Once you have the set of inquiries and the answers, you can faithful teach the a sage system. This leads to what is called model distillation. Note this isn't model compression since we didn't take the underlying knowledge-structure of the oracle and modify it, we just extract stochastic answers from the oracle. Typically the model is more efficient and computationallyheaper to both train and infer with.

In the wild

The recent paper by Gardner et al. [3] provides a nice demonstration of synthetic dataset generation and model distillation for creating fast and accurate, chemical system specific, interatomic ML potentials. Their work offers a general, architecture-agnostic protocol for distilling knowledge from large, expensive "foundation models" (our Oracle 🧙‍♂️) into smaller, more efficient "student" models (our Sage 🧑‍🏫).

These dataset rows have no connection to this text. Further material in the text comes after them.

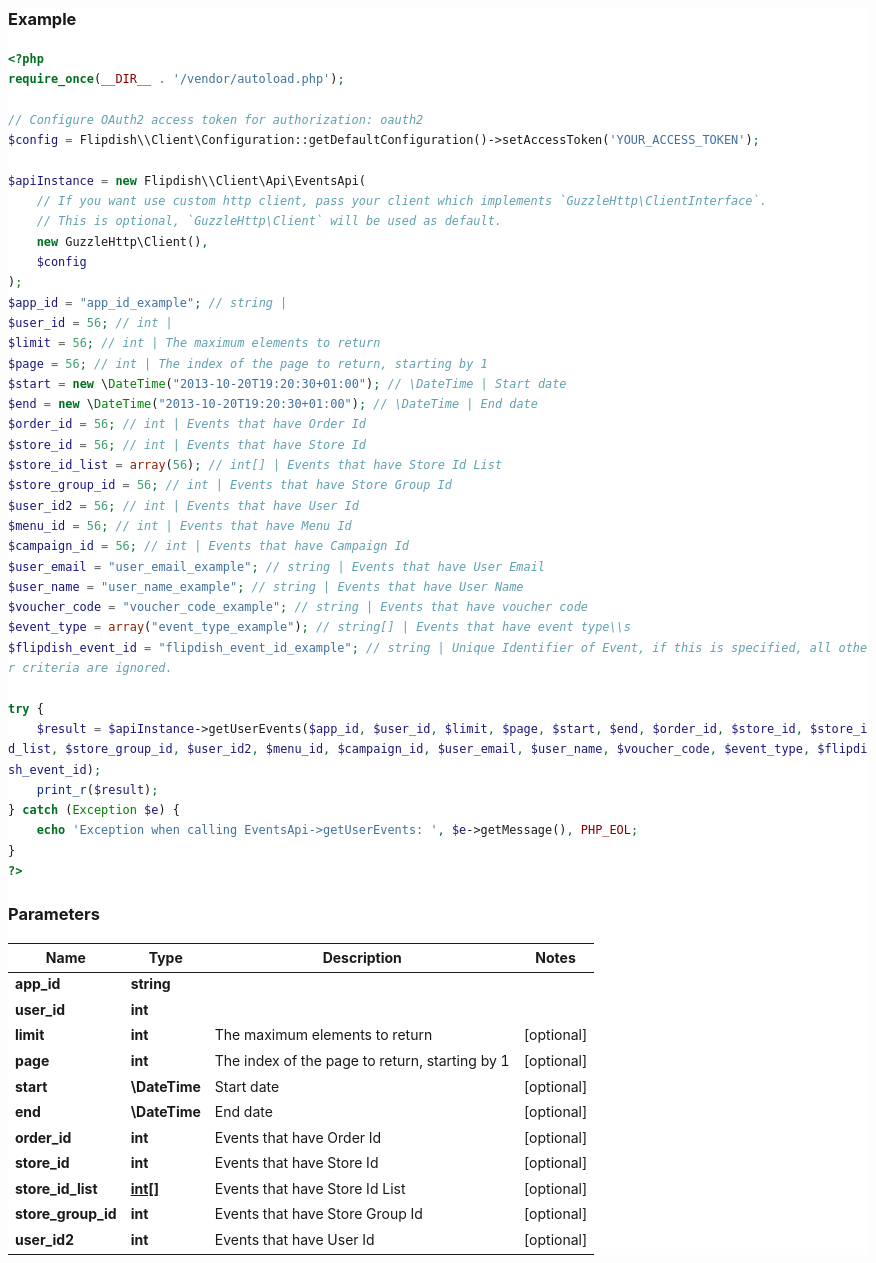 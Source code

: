 

### Example
```php
<?php
require_once(__DIR__ . '/vendor/autoload.php');

// Configure OAuth2 access token for authorization: oauth2
$config = Flipdish\\Client\Configuration::getDefaultConfiguration()->setAccessToken('YOUR_ACCESS_TOKEN');

$apiInstance = new Flipdish\\Client\Api\EventsApi(
    // If you want use custom http client, pass your client which implements `GuzzleHttp\ClientInterface`.
    // This is optional, `GuzzleHttp\Client` will be used as default.
    new GuzzleHttp\Client(),
    $config
);
$app_id = "app_id_example"; // string | 
$user_id = 56; // int | 
$limit = 56; // int | The maximum elements to return
$page = 56; // int | The index of the page to return, starting by 1
$start = new \DateTime("2013-10-20T19:20:30+01:00"); // \DateTime | Start date
$end = new \DateTime("2013-10-20T19:20:30+01:00"); // \DateTime | End date
$order_id = 56; // int | Events that have Order Id
$store_id = 56; // int | Events that have Store Id
$store_id_list = array(56); // int[] | Events that have Store Id List
$store_group_id = 56; // int | Events that have Store Group Id
$user_id2 = 56; // int | Events that have User Id
$menu_id = 56; // int | Events that have Menu Id
$campaign_id = 56; // int | Events that have Campaign Id
$user_email = "user_email_example"; // string | Events that have User Email
$user_name = "user_name_example"; // string | Events that have User Name
$voucher_code = "voucher_code_example"; // string | Events that have voucher code
$event_type = array("event_type_example"); // string[] | Events that have event type\\s
$flipdish_event_id = "flipdish_event_id_example"; // string | Unique Identifier of Event, if this is specified, all other criteria are ignored.

try {
    $result = $apiInstance->getUserEvents($app_id, $user_id, $limit, $page, $start, $end, $order_id, $store_id, $store_id_list, $store_group_id, $user_id2, $menu_id, $campaign_id, $user_email, $user_name, $voucher_code, $event_type, $flipdish_event_id);
    print_r($result);
} catch (Exception $e) {
    echo 'Exception when calling EventsApi->getUserEvents: ', $e->getMessage(), PHP_EOL;
}
?>
```

### Parameters

Name | Type | Description  | Notes
------------- | ------------- | ------------- | -------------
 **app_id** | **string**|  |
 **user_id** | **int**|  |
 **limit** | **int**| The maximum elements to return | [optional]
 **page** | **int**| The index of the page to return, starting by 1 | [optional]
 **start** | **\DateTime**| Start date | [optional]
 **end** | **\DateTime**| End date | [optional]
 **order_id** | **int**| Events that have Order Id | [optional]
 **store_id** | **int**| Events that have Store Id | [optional]
 **store_id_list** | [**int[]**](../Model/int.md)| Events that have Store Id List | [optional]
 **store_group_id** | **int**| Events that have Store Group Id | [optional]
 **user_id2** | **int**| Events that have User Id | [optional] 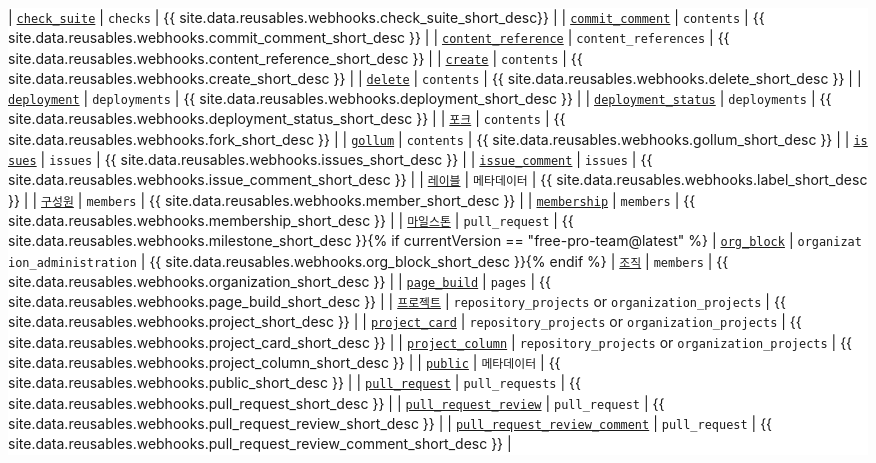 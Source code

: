 | [`check_suite`](/webhooks/event-payloads/#check_suite)                                 | `checks`                                         | {{ site.data.reusables.webhooks.check_suite_short_desc}}                                 |
| [`commit_comment`](/webhooks/event-payloads/#commit_comment)                           | `contents`                                       | {{ site.data.reusables.webhooks.commit_comment_short_desc }}                             |
| [`content_reference`](/webhooks/event-payloads/#content_reference)                     | `content_references`                             | {{ site.data.reusables.webhooks.content_reference_short_desc }}                          |
| [`create`](/webhooks/event-payloads/#create)                                           | `contents`                                       | {{ site.data.reusables.webhooks.create_short_desc }}                                     |
| [`delete`](/webhooks/event-payloads/#delete)                                           | `contents`                                       | {{ site.data.reusables.webhooks.delete_short_desc }}                                     |
| [`deployment`](/webhooks/event-payloads/#deployment)                                   | `deployments`                                    | {{ site.data.reusables.webhooks.deployment_short_desc }}                                 |
| [`deployment_status`](/webhooks/event-payloads/#deployment_status)                     | `deployments`                                    | {{ site.data.reusables.webhooks.deployment_status_short_desc }}                          |
| [`포크`](/webhooks/event-payloads/#fork)                                                 | `contents`                                       | {{ site.data.reusables.webhooks.fork_short_desc }}                                       |
| [`gollum`](/webhooks/event-payloads/#gollum)                                           | `contents`                                       | {{ site.data.reusables.webhooks.gollum_short_desc }}                                     |
| [`issues`](/webhooks/event-payloads/#issues)                                           | `issues`                                         | {{ site.data.reusables.webhooks.issues_short_desc }}                                     |
| [`issue_comment`](/webhooks/event-payloads/#issue_comment)                             | `issues`                                         | {{ site.data.reusables.webhooks.issue_comment_short_desc }}                              |
| [`레이블`](/webhooks/event-payloads/#label)                                               | `메타데이터`                                          | {{ site.data.reusables.webhooks.label_short_desc }}                                      |
| [`구성원`](/webhooks/event-payloads/#member)                                              | `members`                                        | {{ site.data.reusables.webhooks.member_short_desc }}                                     |
| [`membership`](/webhooks/event-payloads/#membership)                                   | `members`                                        | {{ site.data.reusables.webhooks.membership_short_desc }}                                 |
| [`마일스톤`](/webhooks/event-payloads/#milestone)                                          | `pull_request`                                   | {{ site.data.reusables.webhooks.milestone_short_desc }}{% if currentVersion == "free-pro-team@latest" %}
| [`org_block`](/webhooks/event-payloads/#org_block)                                     | `organization_administration`                    | {{ site.data.reusables.webhooks.org_block_short_desc }}{% endif %}
| [`조직`](/webhooks/event-payloads/#organization)                                         | `members`                                        | {{ site.data.reusables.webhooks.organization_short_desc }}                               |
| [`page_build`](/webhooks/event-payloads/#page_build)                                   | `pages`                                          | {{ site.data.reusables.webhooks.page_build_short_desc }}                                 |
| [`프로젝트`](/webhooks/event-payloads/#project)                                            | `repository_projects` or `organization_projects` | {{ site.data.reusables.webhooks.project_short_desc }}                                    |
| [`project_card`](/webhooks/event-payloads/#project_card)                               | `repository_projects` or `organization_projects` | {{ site.data.reusables.webhooks.project_card_short_desc }}                               |
| [`project_column`](/webhooks/event-payloads/#project_column)                           | `repository_projects` or `organization_projects` | {{ site.data.reusables.webhooks.project_column_short_desc }}                             |
| [`public`](/webhooks/event-payloads/#public)                                           | `메타데이터`                                          | {{ site.data.reusables.webhooks.public_short_desc }}                                     |
| [`pull_request`](/webhooks/event-payloads/#pull_request)                               | `pull_requests`                                  | {{ site.data.reusables.webhooks.pull_request_short_desc }}                               |
| [`pull_request_review`](/webhooks/event-payloads/#pull_request_review)                 | `pull_request`                                   | {{ site.data.reusables.webhooks.pull_request_review_short_desc }}                      |
| [`pull_request_review_comment`](/webhooks/event-payloads/#pull_request_review_comment) | `pull_request`                                   | {{ site.data.reusables.webhooks.pull_request_review_comment_short_desc }}              | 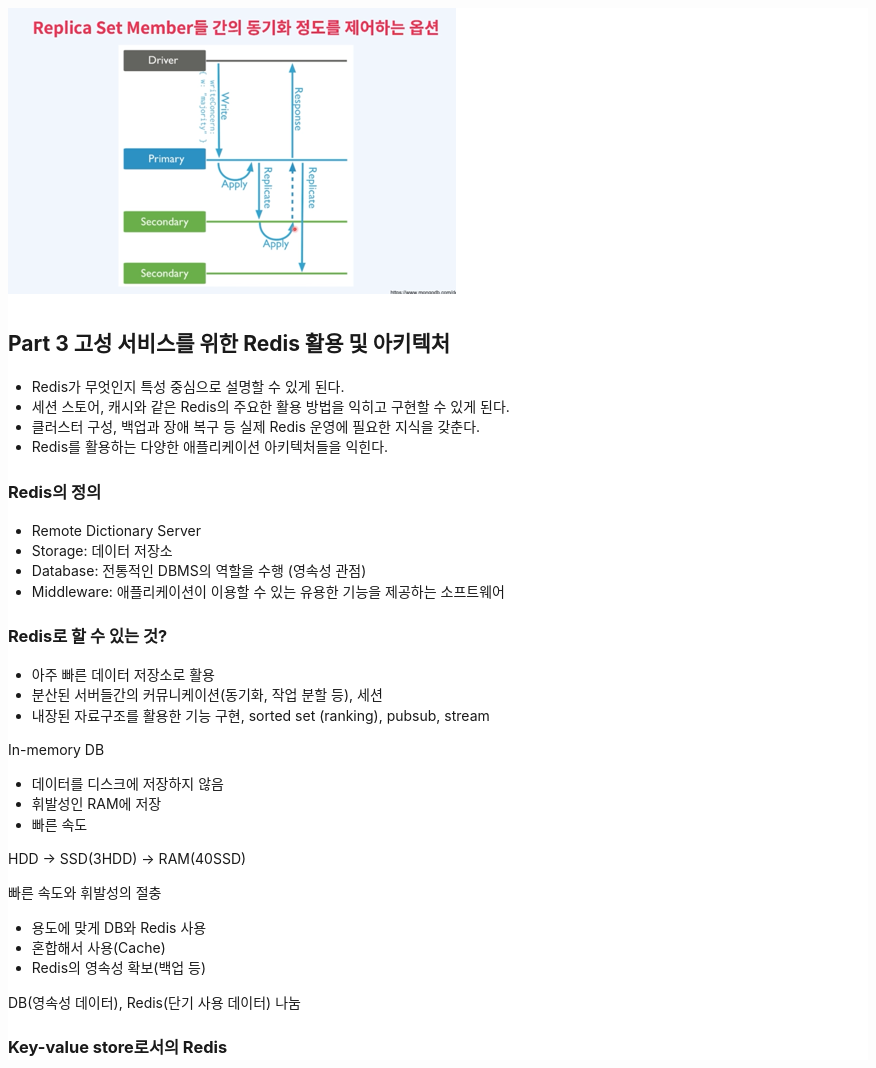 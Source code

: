 ![write_concern.png](../image/write_concern.png)




## Part 3 고성 서비스를 위한 Redis 활용 및 아키텍처

- Redis가 무엇인지 특성 중심으로 설명할 수 있게 된다.
- 세션 스토어, 캐시와 같은 Redis의 주요한 활용 방법을 익히고 구현할 수 있게 된다.
- 클러스터 구성, 백업과 장애 복구 등 실제 Redis 운영에 필요한 지식을 갖춘다.
- Redis를 활용하는 다양한 애플리케이션 아키텍처들을 익힌다.


### Redis의 정의
- Remote Dictionary Server
- Storage: 데이터 저장소
- Database: 전통적인 DBMS의 역할을 수행 (영속성 관점)
- Middleware: 애플리케이션이 이용할 수 있는 유용한 기능을 제공하는 소프트웨어

### Redis로 할 수 있는 것?
- 아주 빠른 데이터 저장소로 활용
- 분산된 서버들간의 커뮤니케이션(동기화, 작업 분할 등), 세션
- 내장된 자료구조를 활용한 기능 구현, sorted set (ranking), pubsub, stream

In-memory DB
- 데이터를 디스크에 저장하지 않음
- 휘발성인 RAM에 저장
- 빠른 속도

HDD -> SSD(3HDD) -> RAM(40SSD)

빠른 속도와 휘발성의 절충
- 용도에 맞게 DB와 Redis 사용
- 혼합해서 사용(Cache)
- Redis의 영속성 확보(백업 등)

DB(영속성 데이터), Redis(단기 사용 데이터) 나눔

### Key-value store로서의 Redis
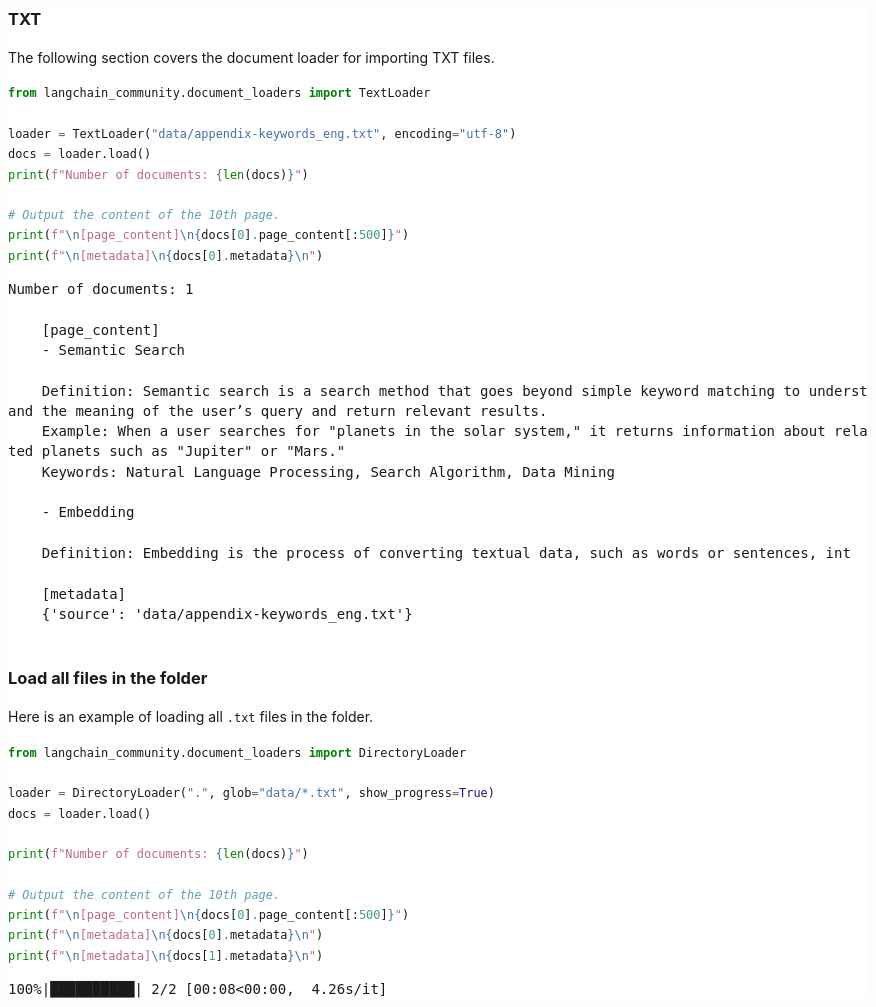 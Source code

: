 </pre>

### TXT
The following section covers the document loader for importing TXT files.

```python
from langchain_community.document_loaders import TextLoader

loader = TextLoader("data/appendix-keywords_eng.txt", encoding="utf-8")
docs = loader.load()
print(f"Number of documents: {len(docs)}")

# Output the content of the 10th page.
print(f"\n[page_content]\n{docs[0].page_content[:500]}")
print(f"\n[metadata]\n{docs[0].metadata}\n")
```

<pre class="custom">Number of documents: 1
    
    [page_content]
    - Semantic Search
    
    Definition: Semantic search is a search method that goes beyond simple keyword matching to understand the meaning of the user’s query and return relevant results.
    Example: When a user searches for "planets in the solar system," it returns information about related planets such as "Jupiter" or "Mars."
    Keywords: Natural Language Processing, Search Algorithm, Data Mining
    
    - Embedding
    
    Definition: Embedding is the process of converting textual data, such as words or sentences, int
    
    [metadata]
    {'source': 'data/appendix-keywords_eng.txt'}
    
</pre>

### Load all files in the folder

Here is an example of loading all ```.txt``` files in the folder.


```python
from langchain_community.document_loaders import DirectoryLoader

loader = DirectoryLoader(".", glob="data/*.txt", show_progress=True)
docs = loader.load()

print(f"Number of documents: {len(docs)}")

# Output the content of the 10th page.
print(f"\n[page_content]\n{docs[0].page_content[:500]}")
print(f"\n[metadata]\n{docs[0].metadata}\n")
print(f"\n[metadata]\n{docs[1].metadata}\n")
```

<pre class="custom">100%|██████████| 2/2 [00:08<00:00,  4.26s/it]</pre>

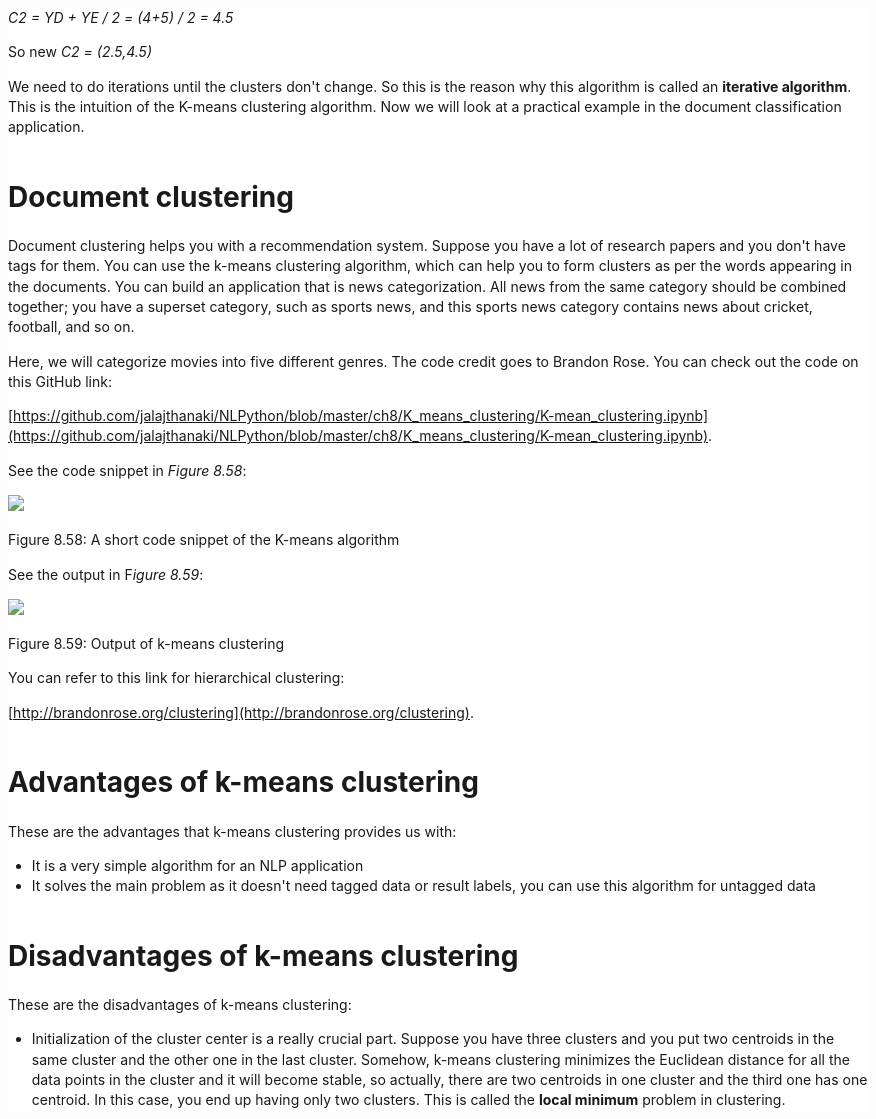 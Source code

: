*C2 = YD + YE / 2 = (4+5) / 2 = 4.5*

So new *C2 = (2.5,4.5)*

We need to do iterations until the clusters don't change. So this is the reason why this algorithm is called an **iterative algorithm**. This is the intuition of the K-means clustering algorithm. Now we will look at a practical example in the document classification application.

# Document clustering

Document clustering helps you with a recommendation system. Suppose you have a lot of research papers and you don't have tags for them. You can use the k-means clustering algorithm, which can help you to form clusters as per the words appearing in the documents. You can build an application that is news categorization. All news from the same category should be combined together; you have a superset category, such as sports news, and this sports news category contains news about cricket, football, and so on.

Here, we will categorize movies into five different genres. The code credit goes to Brandon Rose. You can check out the code on this GitHub link:

[https://github.com/jalajthanaki/NLPython/blob/master/ch8/K_means_clustering/K-mean_clustering.ipynb](https://github.com/jalajthanaki/NLPython/blob/master/ch8/K_means_clustering/K-mean_clustering.ipynb).

See the code snippet in *Figure 8.58*:

![](img/664dc2ba-fce4-4862-a062-af382d9c57d4.png)

Figure 8.58: A short code snippet of the K-means algorithm

See the output in F*igure 8.59*:

![](img/80fbf996-3b27-41fd-972c-a9d442b44c18.png)

Figure 8.59: Output of k-means clustering

You can refer to this link for hierarchical clustering:

[http://brandonrose.org/clustering](http://brandonrose.org/clustering).

# Advantages of k-means clustering

These are the advantages that k-means clustering provides us with:

*   It is a very simple algorithm for an NLP application
*   It solves the main problem as it doesn't need tagged data or result labels, you can use this algorithm for untagged data

# Disadvantages of k-means clustering

These are the disadvantages of k-means clustering:

*   Initialization of the cluster center is a really crucial part. Suppose you have three clusters and you put two centroids in the same cluster and the other one in the last cluster. Somehow, k-means clustering minimizes the Euclidean distance for all the data points in the cluster and it will become stable, so actually, there are two centroids in one cluster and the third one has one centroid. In this case, you end up having only two clusters. This is called the **local minimum** problem in clustering.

The process is essentially a three-step workflow:

%%{init: {'theme':'base', 'themeVariables': {'primaryColor':'#4f46e5','primaryTextColor':'#ffffff','primaryBorderColor':'#3730a3','lineColor':'#6b7280','sectionBkgColor':'#f8fafc','altSectionBkgColor':'#e2e8f0','gridColor':'#e5e7eb','tertiaryColor':'#f1f5f9'}}}%% graph LR; subgraph S1 ["Step 1: Fine-tuning"] A[/"Small DFT
dataset"/] --> C; B["Foundation
Model"] --> C{"Fine-tune"}; C --> D(("Oracle")); end subgraph S2 ["Step 2: Synthetic Data"] D --> E{"Generate &
Label"}; E --> F[/"Large Synthetic
Dataset"/]; end subgraph S3 ["Step 3: Distillation"] F --> G{"Train
Student"}; H["Fast
Architecture"] --> G; G --> I(("Sage")); end

Fine-tuning the Teacher: They start with a pre-trained foundation model (like MACE-MP-0). These models are powerful in that they support chemical systems of any composition including atomic numbers 1-89 (or so). The downside is the architecture is slow to evaluate and there fore not suitble for large-scale atomic simulations (e.g. 100,000's of atoms). As part of Gardner et al. protocol they fine-tune the teacher/oracle² model on a very small set of high-quality, domain-specific calculations (e.g, ~25 DFT calculations for liquid water). This turns³ the general model into a specialized "teacher" for that specific system, without the high cost of creating a large DFT dataset from scratch and still remaining general to all other chemical systems.
Generating Synthetic Data: For the liquid water system, the fine-tuned teacher is used to generate a large dataset of ~1,000 atomic configurations and their corresponding energies and forces are labeled with the fine-tuned teacher. For sampling, they employ a fairly efficient "rattle-and-relax" scheme that constructs a "family tree" of configurations. At each step, a "parent" structure is selected from the tree, a new "child" structure is generated from it, and this child is added back to the tree (see Figure 1). This is much faster than running molecular dynamics simulations to explore the potential energy surface. The scheme works by taking a starting structure and iteratively:
- Rattling: Displace the atomic positions \( \mathbf{R} \) and unit cell \( C_0 \) by applying random perturbations:
  - \( \mathbf{R}' \leftarrow [(\mathbf{A} + \mathbf{I}) \times \mathbf{R}] + \mathbf{B} \)
  - \( \mathbf{C}' \leftarrow (\mathbf{A} + \mathbf{I}) \times \mathbf{C}_0 \)
- Relaxing: Nudging the atoms in the direction of the forces predicted by the teacher model to find a new, stable configuration. At each relaxation step ( x ), the atomic positions ( \mathbf{R} ) are updated according to the equation:
  
  \[ \mathbf{R}' \leftarrow \mathbf{R} + \frac{\sigma_B}{x} \cdot \frac{\mathbf{F}}{||\mathbf{F}||} \]
  
  where \( \mathbf{F} \) represents the forces predicted by the teacher model, and \( \sigma_B \) is a hyperparameter controlling the rattle intensity that is also used to scale the relaxation step size. This iterative process — the Robbins-Monro algorithm — allows for an efficient exploration of the local energy landscape to generate new structures.
Distilling the Student (Sage): Finally, they train a much smaller, computationally cheaper model, the "student" (our Sage 🧑‍🏫), on this large synthetic dataset. Because the student model architecture (e.g., PaiNN or ACE) is simpler and has fewer parameters, both training and inference are much faster.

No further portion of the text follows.